A hoax is a deliberately fabricated falsehood made to masquerade as truth.
Hoaxes about European Civil Servants are often circulated as a weapon against
the European Union. Civil servants are scapegoats in this war waged by
eurosceptics. They are pictured as incompetent, no good, pampered, lazy,
arrogant, useless fat cats, parasites and so on and so forth.
This page debunks the most common allegations against the European Civil
Servants.
They do. This progressive tax is complemented
with a flat 6% special levy. The income tax is deducted each month from
their salary slip, without any tax rebate. The revenue from this tax is
deducted from the national contributions to the EU budget, meaning that this
income tax benefits all EU states regardless the nationality of the official
or his country of residence.
Salaries make the most of the EU budget.
The EU spends around 3% of its annual budget on
staff and maintenance of its buildings.
The EU budget amounts to 1 % of the combined GDP of the 27 Member States
(EUR 130 billion), which works out at 70 cents a day per person to fund the
Union for a year.
The total cost of the EU administration is EUR 8.3 billion - the
equivalent of around 6 % of the Union's total budget. A total of 94 % of the
Union's budget is spent on citizens, regions, towns, farmers and businesses
- meaning that money is being invested in growth and employment, and not
being spent on EU Civil Service.
The Member States combined spend EUR 2,200 billion on their civil
services.
Civil servants get extra money when they attend
a meeting or get an additional lump sum for 'extra' expenses.
No. Quite often, information about the EU Civil
Service is laced with errors because journalists are confusing officials
with holders of political posts (Commissioners, Members of European
Parliament, etc...)
Salaries paid are sky-high.
Salaries are in relation with expertise,
linguistic capabilities and expatriation constraints. When comparing with
other national and international civil services, the EU falls into the norm.
Big private companies often pay much better for comparable skills.
Gold-plated pensions with a short accumulation
time.
Civil servants must accumulate 37 years of
service for a full pension (70 %), they cannot leave before their 63th
anniversary (if they do, their pension is reduced). In practice, as civil
servants are often recruited with a significant work experience, it means
that they cannot reach the 37 years of service, as they are recruited at the
age of 35 on average.
Officials get a pension of 19 per cent of their
final salary after just ten years’ service.

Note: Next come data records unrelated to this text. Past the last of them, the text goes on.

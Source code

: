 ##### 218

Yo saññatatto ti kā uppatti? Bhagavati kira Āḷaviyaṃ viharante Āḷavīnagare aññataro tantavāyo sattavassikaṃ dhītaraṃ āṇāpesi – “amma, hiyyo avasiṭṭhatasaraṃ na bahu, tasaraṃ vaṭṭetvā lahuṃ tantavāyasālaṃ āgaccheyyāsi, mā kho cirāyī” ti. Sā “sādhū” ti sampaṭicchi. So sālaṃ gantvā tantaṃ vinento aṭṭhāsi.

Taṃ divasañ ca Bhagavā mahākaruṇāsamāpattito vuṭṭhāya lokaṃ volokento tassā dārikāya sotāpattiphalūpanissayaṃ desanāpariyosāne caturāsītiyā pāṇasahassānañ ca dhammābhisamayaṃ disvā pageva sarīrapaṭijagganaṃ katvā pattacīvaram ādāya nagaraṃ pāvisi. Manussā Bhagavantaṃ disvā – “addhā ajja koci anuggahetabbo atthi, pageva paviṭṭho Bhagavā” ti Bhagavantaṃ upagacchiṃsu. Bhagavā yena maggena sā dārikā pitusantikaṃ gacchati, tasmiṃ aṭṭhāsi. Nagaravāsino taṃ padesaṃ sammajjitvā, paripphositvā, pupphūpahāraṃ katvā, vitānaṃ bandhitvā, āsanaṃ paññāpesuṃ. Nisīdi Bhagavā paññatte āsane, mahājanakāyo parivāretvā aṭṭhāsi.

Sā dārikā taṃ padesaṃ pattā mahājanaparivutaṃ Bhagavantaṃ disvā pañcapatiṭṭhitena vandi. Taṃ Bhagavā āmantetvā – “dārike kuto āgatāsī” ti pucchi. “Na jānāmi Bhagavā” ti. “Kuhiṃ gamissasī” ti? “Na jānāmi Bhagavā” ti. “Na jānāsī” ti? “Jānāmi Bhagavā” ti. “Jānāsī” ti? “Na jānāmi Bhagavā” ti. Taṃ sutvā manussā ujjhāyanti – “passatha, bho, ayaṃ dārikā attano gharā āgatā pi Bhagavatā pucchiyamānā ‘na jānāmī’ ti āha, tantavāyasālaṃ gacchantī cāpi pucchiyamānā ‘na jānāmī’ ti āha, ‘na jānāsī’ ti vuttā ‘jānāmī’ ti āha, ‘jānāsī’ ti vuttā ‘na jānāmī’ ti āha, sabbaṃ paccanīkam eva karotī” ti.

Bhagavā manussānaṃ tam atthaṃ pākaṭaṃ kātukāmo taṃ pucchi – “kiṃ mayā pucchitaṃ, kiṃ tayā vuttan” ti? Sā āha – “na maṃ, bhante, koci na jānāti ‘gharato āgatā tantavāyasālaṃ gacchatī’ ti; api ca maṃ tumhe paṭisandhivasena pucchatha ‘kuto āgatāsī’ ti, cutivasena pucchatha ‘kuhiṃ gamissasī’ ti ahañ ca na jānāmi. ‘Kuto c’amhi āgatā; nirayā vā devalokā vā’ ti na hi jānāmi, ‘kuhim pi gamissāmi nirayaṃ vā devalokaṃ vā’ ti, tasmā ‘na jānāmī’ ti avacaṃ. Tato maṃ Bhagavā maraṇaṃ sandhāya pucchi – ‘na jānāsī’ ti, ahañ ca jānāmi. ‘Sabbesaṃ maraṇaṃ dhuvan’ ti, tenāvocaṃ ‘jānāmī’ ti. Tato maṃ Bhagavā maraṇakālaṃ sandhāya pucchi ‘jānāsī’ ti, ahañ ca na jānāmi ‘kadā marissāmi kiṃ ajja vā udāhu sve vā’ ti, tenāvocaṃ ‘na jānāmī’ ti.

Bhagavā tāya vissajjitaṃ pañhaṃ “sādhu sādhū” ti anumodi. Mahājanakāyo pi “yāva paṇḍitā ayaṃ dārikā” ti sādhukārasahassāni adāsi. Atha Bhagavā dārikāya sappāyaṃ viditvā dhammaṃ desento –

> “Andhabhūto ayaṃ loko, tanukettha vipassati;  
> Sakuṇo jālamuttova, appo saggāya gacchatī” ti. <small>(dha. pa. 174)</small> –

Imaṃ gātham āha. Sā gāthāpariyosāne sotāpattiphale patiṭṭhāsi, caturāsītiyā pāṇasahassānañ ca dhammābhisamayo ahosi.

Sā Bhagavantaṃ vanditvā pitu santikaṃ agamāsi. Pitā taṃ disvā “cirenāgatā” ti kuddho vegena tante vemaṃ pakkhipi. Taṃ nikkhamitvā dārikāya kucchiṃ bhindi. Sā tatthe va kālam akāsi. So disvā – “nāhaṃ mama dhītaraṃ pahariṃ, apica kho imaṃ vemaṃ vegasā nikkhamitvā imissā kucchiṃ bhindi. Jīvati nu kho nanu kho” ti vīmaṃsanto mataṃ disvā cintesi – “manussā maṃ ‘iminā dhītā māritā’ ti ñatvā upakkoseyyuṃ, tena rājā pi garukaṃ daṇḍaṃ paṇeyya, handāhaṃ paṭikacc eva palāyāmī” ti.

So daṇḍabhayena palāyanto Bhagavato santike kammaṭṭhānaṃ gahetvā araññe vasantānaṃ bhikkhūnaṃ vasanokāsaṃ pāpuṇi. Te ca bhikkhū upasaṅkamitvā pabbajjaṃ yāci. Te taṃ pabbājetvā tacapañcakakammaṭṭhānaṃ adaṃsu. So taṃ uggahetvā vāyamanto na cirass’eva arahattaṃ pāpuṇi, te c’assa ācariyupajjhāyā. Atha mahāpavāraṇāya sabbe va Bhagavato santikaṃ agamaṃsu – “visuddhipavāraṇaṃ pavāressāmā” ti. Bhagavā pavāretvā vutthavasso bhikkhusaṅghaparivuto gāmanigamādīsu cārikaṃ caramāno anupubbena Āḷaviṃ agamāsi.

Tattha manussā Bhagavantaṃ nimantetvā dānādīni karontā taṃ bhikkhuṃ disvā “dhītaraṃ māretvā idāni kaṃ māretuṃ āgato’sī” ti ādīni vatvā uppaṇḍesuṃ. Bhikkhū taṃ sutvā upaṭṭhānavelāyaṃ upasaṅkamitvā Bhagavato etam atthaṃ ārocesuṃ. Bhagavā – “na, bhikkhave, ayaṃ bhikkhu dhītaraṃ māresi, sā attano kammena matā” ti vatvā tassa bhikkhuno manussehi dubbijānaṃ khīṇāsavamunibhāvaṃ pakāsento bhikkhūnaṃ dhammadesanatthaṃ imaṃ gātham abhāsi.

A pension is served if a civil servant has
worked for a minimum of 10 years (thus accruing 19% pension rights), but of
course this pension is not paid before the age of 63 years and the
institution applies a reduction coefficient of 3,5% for each year before the
pensionable age.
Officials do not pay for their pensions.
Each month, a percentage (11, 6 %) is deducted
from the salary. It is the highest pension contribution paid by staff in the
EU27.
EU officials pay pension contributions amounting to 11.6% of their
gross basic salary, compared with civil servants in the French, British and
Dutch systems who pay 7.85%, 3.5% and 6.42% respectively. Public employees
in Germany, Bulgaria, Estonia and Sweden do not pay any pension
contributions.
24 days of annual leave.
Officials from far-away places enjoy some additional days (délai de route)
for going back home.
11 ‘non-working’ days when EU institutions are
closed on top of public holidays.
None. EU institutions are closed on public
holidays in the country where they are established, with the exception of
Nov, 11th (Armistice) which is compensated by Europe Day.

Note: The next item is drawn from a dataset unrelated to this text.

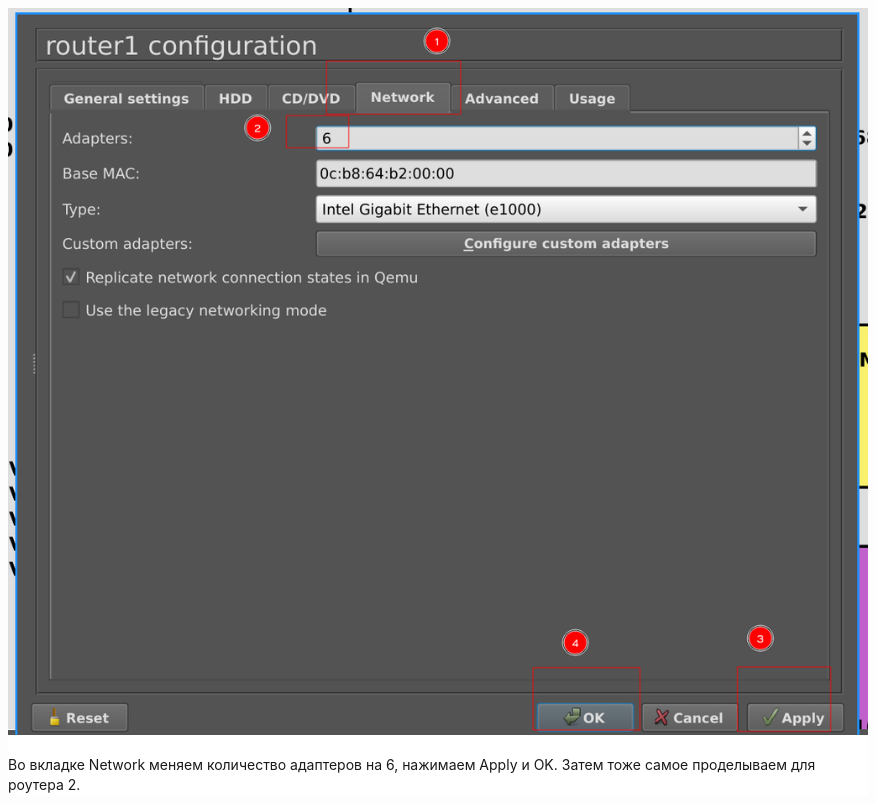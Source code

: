 ![](images/09/r1conf3.png)

Во вкладке Network меняем количество адаптеров на 6, нажимаем Apply и OK. Затем тоже самое проделываем для роутера 2.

Civil servants are immune to
austerity measures taken in Europe
On the contrary. A first reform in
2004 anticipated such measures (retirement age raised to 63, loss or
decrease of numerous allowances, slower careers, etc…). With a new reform in 2014
: the retirement age is raised to 65, working time is
lengthened to 40h/week without salary increase, careers are shortened,
salaries for secretaries are decreased by 18%, a ‘solidarity tax’ is raised
to 6%, etc…
Furthermore, the Commission reduces staff levels across the EU institutions and agencies by 5
% between 2013 and 2017.
Salaries of civil servants are
increased year after year.
Salaries are indexed on inflation,
but the effect of the complex computation method leads to a constant loss of
purchasing power. Between 2004 and 2011, EU officials' purchasing power
declined by 7.6 %. Between 2011 and 2014, salaries
were frozen, amounting to a loss of purchasing power of 10%.
Local footprint
In French, to prove that some of us speak this local language...
The hoax
The truth
Les fonctionnaires ne payent rien
pour leur plaque minéralogique belge.
La plaque commençant par 8 n'est
qu'une catégorie administrative qui n'induit aucun avantage (taxe de
circulation, contrôle technique, etc...)
Les fonctionnaires rendent
l'immobilier inaccessible aux autres en achetant ou louant à prix d'or.

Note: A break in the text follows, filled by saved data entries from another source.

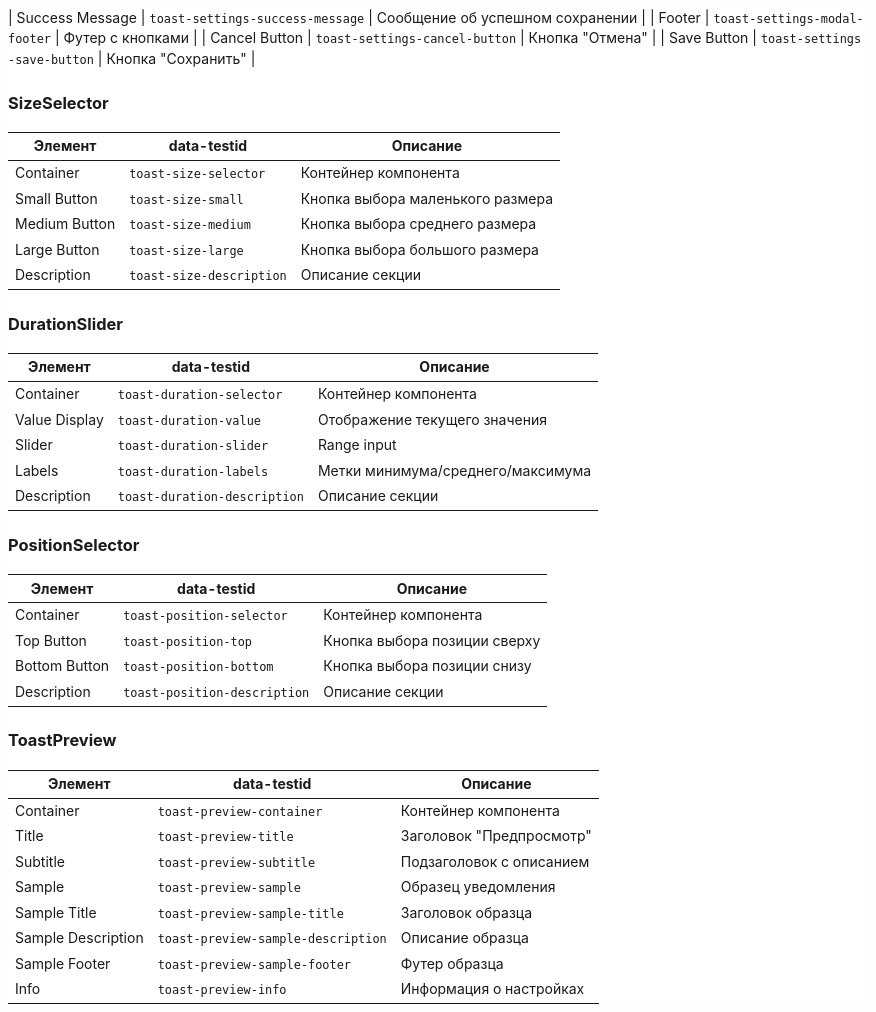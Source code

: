 | Success Message | `toast-settings-success-message` | Сообщение об успешном сохранении |
| Footer | `toast-settings-modal-footer` | Футер с кнопками |
| Cancel Button | `toast-settings-cancel-button` | Кнопка "Отмена" |
| Save Button | `toast-settings-save-button` | Кнопка "Сохранить" |

### SizeSelector

| Элемент | data-testid | Описание |
|---------|-------------|----------|
| Container | `toast-size-selector` | Контейнер компонента |
| Small Button | `toast-size-small` | Кнопка выбора маленького размера |
| Medium Button | `toast-size-medium` | Кнопка выбора среднего размера |
| Large Button | `toast-size-large` | Кнопка выбора большого размера |
| Description | `toast-size-description` | Описание секции |

### DurationSlider

| Элемент | data-testid | Описание |
|---------|-------------|----------|
| Container | `toast-duration-selector` | Контейнер компонента |
| Value Display | `toast-duration-value` | Отображение текущего значения |
| Slider | `toast-duration-slider` | Range input |
| Labels | `toast-duration-labels` | Метки минимума/среднего/максимума |
| Description | `toast-duration-description` | Описание секции |

### PositionSelector

| Элемент | data-testid | Описание |
|---------|-------------|----------|
| Container | `toast-position-selector` | Контейнер компонента |
| Top Button | `toast-position-top` | Кнопка выбора позиции сверху |
| Bottom Button | `toast-position-bottom` | Кнопка выбора позиции снизу |
| Description | `toast-position-description` | Описание секции |

### ToastPreview

| Элемент | data-testid | Описание |
|---------|-------------|----------|
| Container | `toast-preview-container` | Контейнер компонента |
| Title | `toast-preview-title` | Заголовок "Предпросмотр" |
| Subtitle | `toast-preview-subtitle` | Подзаголовок с описанием |
| Sample | `toast-preview-sample` | Образец уведомления |
| Sample Title | `toast-preview-sample-title` | Заголовок образца |
| Sample Description | `toast-preview-sample-description` | Описание образца |
| Sample Footer | `toast-preview-sample-footer` | Футер образца |
| Info | `toast-preview-info` | Информация о настройках |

Bruxelles reste très en deçà des
prix immobiliers des grandes villes européennes. Beaucoup de fonctionnaires
habitent en région flamande.
Les fonctionnaires installés depuis
des années ne parlent pas un mot de français et encore moins de néerlandais.
Les fonctionnaires doivent parler
au moins trois langues de l'UE (contrôlé par des examens) et beaucoup
parlent également les langues locales.
Des quartiers entiers de Bruxelles
ont été détruits, à cause de la présence européenne.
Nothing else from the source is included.